HTTP – Hypertext Transfer Protocol (HTTP) is an application protocol for distributed,

collaborative, hypermedia information systems.

HTTPS - Hypertext Transfer Protocol Secure (HTTPS) is an extension of the Hypertext Transfer

Protocol (HTTP). It is used for secure communication over a computer network.

SSL/TLS - In HTTPS, the communication protocol is encrypted using Transport Layer Security

(TLS) or Secure Sockets Layer (SSL).

Certificate – A public key certificate, also known as a digital certificate or identity certificate,

is an electronic document used to prove the ownership of a public key. In this report we focus on X.509 certificates. Having this type of certificate is required to enable the use of HTTPS.
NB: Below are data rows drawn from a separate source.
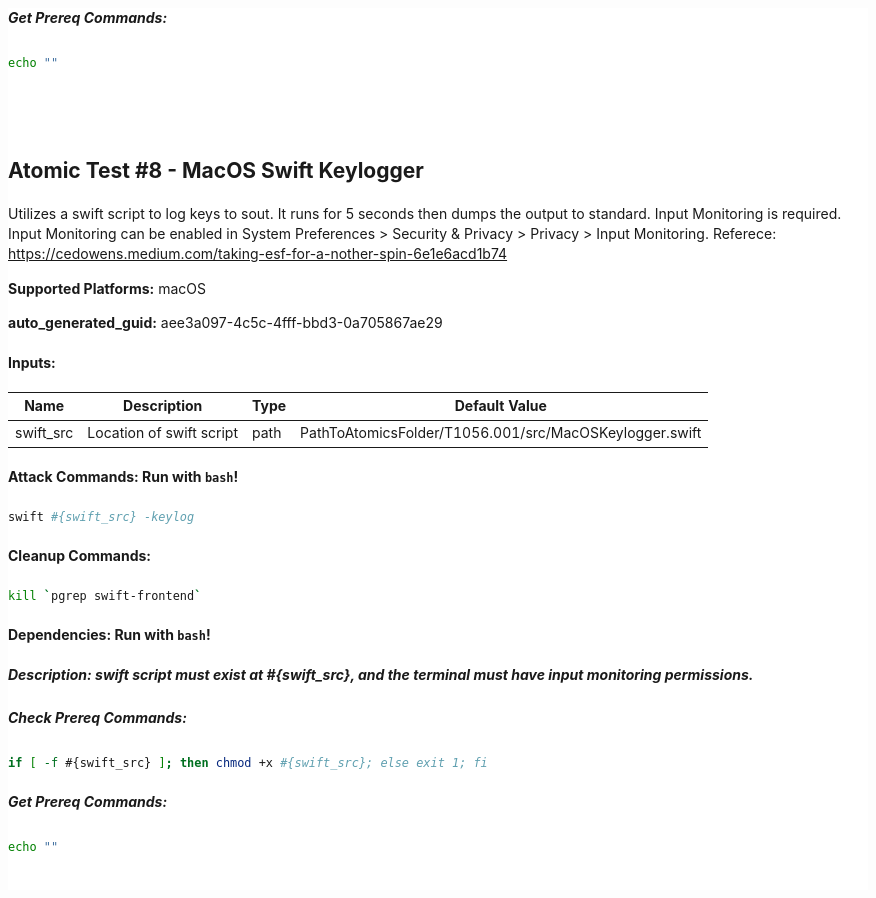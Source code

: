 ##### Get Prereq Commands:

```sh
echo ""
```

<br/>
<br/>

## Atomic Test #8 - MacOS Swift Keylogger

Utilizes a swift script to log keys to sout. It runs for 5 seconds then dumps the output to standard. Input Monitoring is required.
Input Monitoring can be enabled in System Preferences > Security & Privacy > Privacy > Input Monitoring.
Referece: https://cedowens.medium.com/taking-esf-for-a-nother-spin-6e1e6acd1b74

**Supported Platforms:** macOS

**auto_generated_guid:** aee3a097-4c5c-4fff-bbd3-0a705867ae29

#### Inputs:

| Name      | Description              | Type | Default Value                                          |
| --------- | ------------------------ | ---- | ------------------------------------------------------ |
| swift_src | Location of swift script | path | PathToAtomicsFolder/T1056.001/src/MacOSKeylogger.swift |

#### Attack Commands: Run with `bash`!

```bash
swift #{swift_src} -keylog
```

#### Cleanup Commands:

```bash
kill `pgrep swift-frontend`
```

#### Dependencies: Run with `bash`!

##### Description: swift script must exist at #{swift_src}, and the terminal must have input monitoring permissions.

##### Check Prereq Commands:

```bash
if [ -f #{swift_src} ]; then chmod +x #{swift_src}; else exit 1; fi
```

##### Get Prereq Commands:

```bash
echo ""
```

<br/>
Certificate Authority (CA) - The certificate issuer is a certificate authority (CA), usually a

company that charges customers to issue certificates for them.

Domain Validation (DV) Certificate - A certificate provider will issue a Domain Validation (DV)
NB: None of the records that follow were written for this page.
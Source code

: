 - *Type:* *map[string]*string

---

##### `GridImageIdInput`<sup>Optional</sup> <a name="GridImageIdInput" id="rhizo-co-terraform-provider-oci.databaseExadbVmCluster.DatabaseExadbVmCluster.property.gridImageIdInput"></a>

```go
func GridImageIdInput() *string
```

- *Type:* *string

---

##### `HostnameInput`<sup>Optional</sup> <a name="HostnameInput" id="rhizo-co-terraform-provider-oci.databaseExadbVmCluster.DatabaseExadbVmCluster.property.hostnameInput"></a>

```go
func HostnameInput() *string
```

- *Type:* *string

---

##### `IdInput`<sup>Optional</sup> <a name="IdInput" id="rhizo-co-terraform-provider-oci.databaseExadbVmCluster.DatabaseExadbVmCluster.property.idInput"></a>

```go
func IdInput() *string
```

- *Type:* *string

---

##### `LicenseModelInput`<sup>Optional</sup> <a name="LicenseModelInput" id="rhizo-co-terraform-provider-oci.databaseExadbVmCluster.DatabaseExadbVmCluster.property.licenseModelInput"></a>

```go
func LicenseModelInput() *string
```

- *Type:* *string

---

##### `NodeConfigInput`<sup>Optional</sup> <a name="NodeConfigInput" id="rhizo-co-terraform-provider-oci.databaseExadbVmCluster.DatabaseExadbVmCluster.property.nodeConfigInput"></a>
class certificate to a purchaser if the purchaser can demonstrate one criterion: the right to administratively manage a domain name.
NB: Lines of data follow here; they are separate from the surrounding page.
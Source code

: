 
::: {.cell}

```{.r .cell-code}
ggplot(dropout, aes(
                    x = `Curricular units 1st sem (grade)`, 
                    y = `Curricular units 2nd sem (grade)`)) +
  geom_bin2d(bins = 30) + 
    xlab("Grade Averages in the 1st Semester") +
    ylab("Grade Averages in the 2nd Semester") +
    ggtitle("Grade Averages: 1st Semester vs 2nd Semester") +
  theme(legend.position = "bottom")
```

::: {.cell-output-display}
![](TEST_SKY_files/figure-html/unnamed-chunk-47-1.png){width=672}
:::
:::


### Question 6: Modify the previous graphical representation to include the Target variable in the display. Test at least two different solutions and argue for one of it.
Organisation Validation (OV) Certificate - A certificate of this type confirms that a company

exists, since the OV certificate means that it has a legal and physical existence.

Extended Validation (EV) Certificate - To acquire an Extended Validation (EV) certificate, the

purchaser must persuade the certificate provider of its legal identity, including manual verification checks by a human. As with OV certificates, a certificate provider publishes its EV vetting criteria through its certificate policy.

ECDSA - Elliptic Curve Digital Signature Algorithm.

SHA256 and SHA1 - A set of cryptographic hash functions.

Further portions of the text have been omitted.